▼

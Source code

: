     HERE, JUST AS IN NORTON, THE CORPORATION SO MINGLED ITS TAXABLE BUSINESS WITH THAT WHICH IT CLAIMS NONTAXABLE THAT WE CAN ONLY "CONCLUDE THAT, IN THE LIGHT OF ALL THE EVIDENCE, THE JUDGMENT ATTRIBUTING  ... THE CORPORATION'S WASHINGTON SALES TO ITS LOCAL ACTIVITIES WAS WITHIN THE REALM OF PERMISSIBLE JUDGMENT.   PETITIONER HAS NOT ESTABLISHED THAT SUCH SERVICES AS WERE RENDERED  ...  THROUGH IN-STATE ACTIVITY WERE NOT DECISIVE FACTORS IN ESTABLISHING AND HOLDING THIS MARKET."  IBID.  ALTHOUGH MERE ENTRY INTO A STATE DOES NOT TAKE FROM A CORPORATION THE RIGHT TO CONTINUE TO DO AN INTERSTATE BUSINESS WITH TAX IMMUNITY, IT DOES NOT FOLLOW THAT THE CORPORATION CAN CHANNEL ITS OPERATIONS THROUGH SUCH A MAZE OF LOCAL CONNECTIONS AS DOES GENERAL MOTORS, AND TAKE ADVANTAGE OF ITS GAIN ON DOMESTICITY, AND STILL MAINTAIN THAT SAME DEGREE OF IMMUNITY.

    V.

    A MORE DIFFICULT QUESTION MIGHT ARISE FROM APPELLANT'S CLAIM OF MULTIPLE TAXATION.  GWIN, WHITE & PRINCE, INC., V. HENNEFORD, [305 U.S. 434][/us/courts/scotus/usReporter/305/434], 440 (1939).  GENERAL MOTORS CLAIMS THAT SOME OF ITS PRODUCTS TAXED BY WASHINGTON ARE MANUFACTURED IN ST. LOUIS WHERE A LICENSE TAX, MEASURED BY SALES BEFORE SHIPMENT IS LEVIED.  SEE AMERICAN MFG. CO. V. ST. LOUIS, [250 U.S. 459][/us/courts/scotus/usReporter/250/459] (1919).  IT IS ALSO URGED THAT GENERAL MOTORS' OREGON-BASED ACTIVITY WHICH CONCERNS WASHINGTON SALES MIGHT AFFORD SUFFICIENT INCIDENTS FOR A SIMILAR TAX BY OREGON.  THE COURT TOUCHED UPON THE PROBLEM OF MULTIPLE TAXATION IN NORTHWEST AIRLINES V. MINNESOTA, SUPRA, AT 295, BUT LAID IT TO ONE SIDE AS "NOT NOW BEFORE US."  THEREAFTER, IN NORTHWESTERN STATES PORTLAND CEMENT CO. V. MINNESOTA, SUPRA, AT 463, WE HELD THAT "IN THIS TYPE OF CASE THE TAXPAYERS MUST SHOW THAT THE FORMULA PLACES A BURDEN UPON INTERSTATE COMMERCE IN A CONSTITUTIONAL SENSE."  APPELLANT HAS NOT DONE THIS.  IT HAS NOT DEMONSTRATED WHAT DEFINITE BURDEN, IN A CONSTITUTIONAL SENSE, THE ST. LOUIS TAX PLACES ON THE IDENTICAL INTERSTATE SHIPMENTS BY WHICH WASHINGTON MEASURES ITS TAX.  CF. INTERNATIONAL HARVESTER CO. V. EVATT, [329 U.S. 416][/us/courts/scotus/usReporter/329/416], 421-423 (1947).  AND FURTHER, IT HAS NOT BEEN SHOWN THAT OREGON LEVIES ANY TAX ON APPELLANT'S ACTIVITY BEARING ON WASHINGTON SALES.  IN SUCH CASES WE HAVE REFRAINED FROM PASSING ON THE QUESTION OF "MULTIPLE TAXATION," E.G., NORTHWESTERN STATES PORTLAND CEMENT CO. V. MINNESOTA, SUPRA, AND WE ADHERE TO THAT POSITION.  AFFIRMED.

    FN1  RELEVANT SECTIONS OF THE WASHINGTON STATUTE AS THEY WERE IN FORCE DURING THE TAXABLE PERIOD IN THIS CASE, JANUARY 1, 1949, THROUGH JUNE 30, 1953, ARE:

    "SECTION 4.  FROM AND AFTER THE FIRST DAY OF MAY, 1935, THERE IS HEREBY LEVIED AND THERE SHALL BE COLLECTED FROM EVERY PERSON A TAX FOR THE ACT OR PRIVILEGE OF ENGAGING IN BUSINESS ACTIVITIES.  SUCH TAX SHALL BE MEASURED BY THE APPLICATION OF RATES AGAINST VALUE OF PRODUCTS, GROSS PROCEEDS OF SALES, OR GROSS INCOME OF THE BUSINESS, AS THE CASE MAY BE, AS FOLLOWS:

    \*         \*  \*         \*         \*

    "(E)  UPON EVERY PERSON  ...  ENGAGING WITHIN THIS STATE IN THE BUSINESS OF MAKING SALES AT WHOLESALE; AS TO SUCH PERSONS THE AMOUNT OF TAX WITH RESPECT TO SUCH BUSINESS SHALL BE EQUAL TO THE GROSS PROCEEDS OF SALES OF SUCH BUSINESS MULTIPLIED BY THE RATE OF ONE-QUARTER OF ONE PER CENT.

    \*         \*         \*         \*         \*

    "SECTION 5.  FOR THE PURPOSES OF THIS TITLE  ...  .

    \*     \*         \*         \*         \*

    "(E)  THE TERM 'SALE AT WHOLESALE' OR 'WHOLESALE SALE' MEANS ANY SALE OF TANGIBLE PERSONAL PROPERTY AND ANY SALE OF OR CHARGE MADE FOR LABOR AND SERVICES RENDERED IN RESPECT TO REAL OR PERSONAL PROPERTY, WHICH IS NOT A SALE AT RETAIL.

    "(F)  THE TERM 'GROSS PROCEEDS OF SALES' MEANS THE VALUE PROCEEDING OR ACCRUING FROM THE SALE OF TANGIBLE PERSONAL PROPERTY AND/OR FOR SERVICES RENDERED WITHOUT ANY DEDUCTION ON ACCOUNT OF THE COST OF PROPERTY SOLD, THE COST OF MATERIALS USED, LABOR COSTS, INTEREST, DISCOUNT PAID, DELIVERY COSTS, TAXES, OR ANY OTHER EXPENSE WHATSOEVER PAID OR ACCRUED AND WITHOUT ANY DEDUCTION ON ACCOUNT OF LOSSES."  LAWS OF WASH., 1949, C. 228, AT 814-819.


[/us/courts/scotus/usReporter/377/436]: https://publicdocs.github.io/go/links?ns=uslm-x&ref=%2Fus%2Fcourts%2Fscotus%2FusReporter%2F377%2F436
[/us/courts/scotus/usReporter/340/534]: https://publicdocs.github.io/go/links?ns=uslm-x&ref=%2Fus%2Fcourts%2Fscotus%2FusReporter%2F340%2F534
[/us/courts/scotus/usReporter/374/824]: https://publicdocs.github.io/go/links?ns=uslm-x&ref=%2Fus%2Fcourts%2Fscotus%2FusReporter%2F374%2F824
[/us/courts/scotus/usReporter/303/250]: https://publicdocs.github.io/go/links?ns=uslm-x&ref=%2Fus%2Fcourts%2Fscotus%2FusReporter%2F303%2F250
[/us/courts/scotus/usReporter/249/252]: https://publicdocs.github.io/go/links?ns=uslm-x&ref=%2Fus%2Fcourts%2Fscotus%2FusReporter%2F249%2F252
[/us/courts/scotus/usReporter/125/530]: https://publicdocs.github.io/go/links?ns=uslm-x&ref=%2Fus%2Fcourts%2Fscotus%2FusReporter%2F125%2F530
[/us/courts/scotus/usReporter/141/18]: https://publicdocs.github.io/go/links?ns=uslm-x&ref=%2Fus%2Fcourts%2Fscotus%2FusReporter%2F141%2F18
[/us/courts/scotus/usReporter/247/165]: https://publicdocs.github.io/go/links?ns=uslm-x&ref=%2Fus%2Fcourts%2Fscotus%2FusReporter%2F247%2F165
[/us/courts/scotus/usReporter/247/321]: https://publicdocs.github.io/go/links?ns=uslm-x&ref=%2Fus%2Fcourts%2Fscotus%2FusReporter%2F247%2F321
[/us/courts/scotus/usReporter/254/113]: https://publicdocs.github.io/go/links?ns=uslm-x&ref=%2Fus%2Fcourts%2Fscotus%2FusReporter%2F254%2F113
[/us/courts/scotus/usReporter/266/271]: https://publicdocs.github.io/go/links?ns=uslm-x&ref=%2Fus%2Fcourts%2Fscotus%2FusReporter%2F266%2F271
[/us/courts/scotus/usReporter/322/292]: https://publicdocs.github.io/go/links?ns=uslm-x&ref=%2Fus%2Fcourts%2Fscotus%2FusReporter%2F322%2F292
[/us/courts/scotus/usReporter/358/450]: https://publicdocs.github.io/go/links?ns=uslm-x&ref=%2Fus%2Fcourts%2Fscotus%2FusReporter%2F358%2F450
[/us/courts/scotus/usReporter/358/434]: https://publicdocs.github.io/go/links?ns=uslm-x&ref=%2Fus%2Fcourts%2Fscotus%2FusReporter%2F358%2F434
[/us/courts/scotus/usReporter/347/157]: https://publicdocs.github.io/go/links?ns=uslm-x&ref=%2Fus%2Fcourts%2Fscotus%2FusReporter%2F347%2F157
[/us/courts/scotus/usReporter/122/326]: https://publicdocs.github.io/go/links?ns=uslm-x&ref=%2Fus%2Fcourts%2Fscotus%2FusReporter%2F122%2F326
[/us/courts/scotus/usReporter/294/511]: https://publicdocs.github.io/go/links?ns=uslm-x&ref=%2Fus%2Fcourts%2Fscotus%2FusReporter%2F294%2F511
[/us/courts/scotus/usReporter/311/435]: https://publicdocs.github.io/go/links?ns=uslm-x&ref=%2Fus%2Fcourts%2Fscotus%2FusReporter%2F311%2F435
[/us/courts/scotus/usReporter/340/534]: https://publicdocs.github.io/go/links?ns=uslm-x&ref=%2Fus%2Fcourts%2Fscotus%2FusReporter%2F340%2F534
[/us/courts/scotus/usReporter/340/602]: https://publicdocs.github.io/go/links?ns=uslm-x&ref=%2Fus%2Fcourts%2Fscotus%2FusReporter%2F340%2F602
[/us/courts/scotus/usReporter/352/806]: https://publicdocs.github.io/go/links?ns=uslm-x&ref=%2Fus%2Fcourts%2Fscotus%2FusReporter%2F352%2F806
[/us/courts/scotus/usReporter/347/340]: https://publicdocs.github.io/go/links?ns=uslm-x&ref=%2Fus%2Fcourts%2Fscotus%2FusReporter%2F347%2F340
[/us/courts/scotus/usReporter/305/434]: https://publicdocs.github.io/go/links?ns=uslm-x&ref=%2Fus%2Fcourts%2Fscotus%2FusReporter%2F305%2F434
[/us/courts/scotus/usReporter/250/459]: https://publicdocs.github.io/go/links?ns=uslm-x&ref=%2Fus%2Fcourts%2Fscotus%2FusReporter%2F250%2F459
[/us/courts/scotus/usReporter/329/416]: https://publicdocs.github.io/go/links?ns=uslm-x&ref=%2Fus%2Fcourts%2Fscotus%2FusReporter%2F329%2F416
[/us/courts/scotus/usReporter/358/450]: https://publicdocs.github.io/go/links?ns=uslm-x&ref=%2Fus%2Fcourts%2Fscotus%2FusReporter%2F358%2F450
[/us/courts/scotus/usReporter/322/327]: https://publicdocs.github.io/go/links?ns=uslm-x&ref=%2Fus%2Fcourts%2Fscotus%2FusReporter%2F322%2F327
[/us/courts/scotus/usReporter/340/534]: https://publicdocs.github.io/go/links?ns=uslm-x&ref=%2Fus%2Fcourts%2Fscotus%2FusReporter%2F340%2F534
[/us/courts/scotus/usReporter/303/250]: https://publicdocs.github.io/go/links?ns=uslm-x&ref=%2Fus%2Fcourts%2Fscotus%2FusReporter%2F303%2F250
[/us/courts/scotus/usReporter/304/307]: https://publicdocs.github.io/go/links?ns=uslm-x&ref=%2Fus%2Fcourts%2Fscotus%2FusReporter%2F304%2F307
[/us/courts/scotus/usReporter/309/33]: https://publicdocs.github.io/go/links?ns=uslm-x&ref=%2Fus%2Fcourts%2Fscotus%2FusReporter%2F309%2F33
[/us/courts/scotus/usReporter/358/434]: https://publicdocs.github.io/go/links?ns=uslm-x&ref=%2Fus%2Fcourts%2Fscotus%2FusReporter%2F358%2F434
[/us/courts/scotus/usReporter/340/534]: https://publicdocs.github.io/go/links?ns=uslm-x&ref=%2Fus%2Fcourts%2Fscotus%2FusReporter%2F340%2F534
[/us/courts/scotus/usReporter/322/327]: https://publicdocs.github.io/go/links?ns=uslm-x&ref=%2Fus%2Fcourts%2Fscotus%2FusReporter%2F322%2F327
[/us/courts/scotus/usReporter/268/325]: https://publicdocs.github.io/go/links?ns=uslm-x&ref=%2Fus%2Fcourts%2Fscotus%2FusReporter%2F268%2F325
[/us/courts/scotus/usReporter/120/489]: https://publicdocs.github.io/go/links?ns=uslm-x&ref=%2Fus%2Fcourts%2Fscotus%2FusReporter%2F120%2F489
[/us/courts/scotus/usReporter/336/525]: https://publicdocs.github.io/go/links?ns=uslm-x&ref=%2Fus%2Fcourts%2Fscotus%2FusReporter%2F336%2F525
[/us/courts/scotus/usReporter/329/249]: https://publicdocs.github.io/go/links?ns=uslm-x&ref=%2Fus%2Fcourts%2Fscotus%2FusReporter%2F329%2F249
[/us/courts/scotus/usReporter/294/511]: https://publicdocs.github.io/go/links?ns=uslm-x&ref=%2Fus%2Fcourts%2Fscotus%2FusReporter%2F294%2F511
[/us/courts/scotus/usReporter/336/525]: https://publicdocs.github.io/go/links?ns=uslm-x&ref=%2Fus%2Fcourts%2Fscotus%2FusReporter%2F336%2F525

▲

* WHAT YOU NEED TO DO: For each line above that contains "RESPECT", make a copy.

* RESULT:
    "(E)  UPON EVERY PERSON  ...  ENGAGING WITHIN THIS STATE IN THE BUSINESS OF MAKING SALES AT WHOLESALE; AS TO SUCH PERSONS THE AMOUNT OF TAX WITH RESPECT TO SUCH BUSINESS SHALL BE EQUAL TO THE GROSS PROCEEDS OF SALES OF SUCH BUSINESS MULTIPLIED BY THE RATE OF ONE-QUARTER OF ONE PER CENT.
    "(E)  THE TERM 'SALE AT WHOLESALE' OR 'WHOLESALE SALE' MEANS ANY SALE OF TANGIBLE PERSONAL PROPERTY AND ANY SALE OF OR CHARGE MADE FOR LABOR AND SERVICES RENDERED IN RESPECT TO REAL OR PERSONAL PROPERTY, WHICH IS NOT A SALE AT RETAIL.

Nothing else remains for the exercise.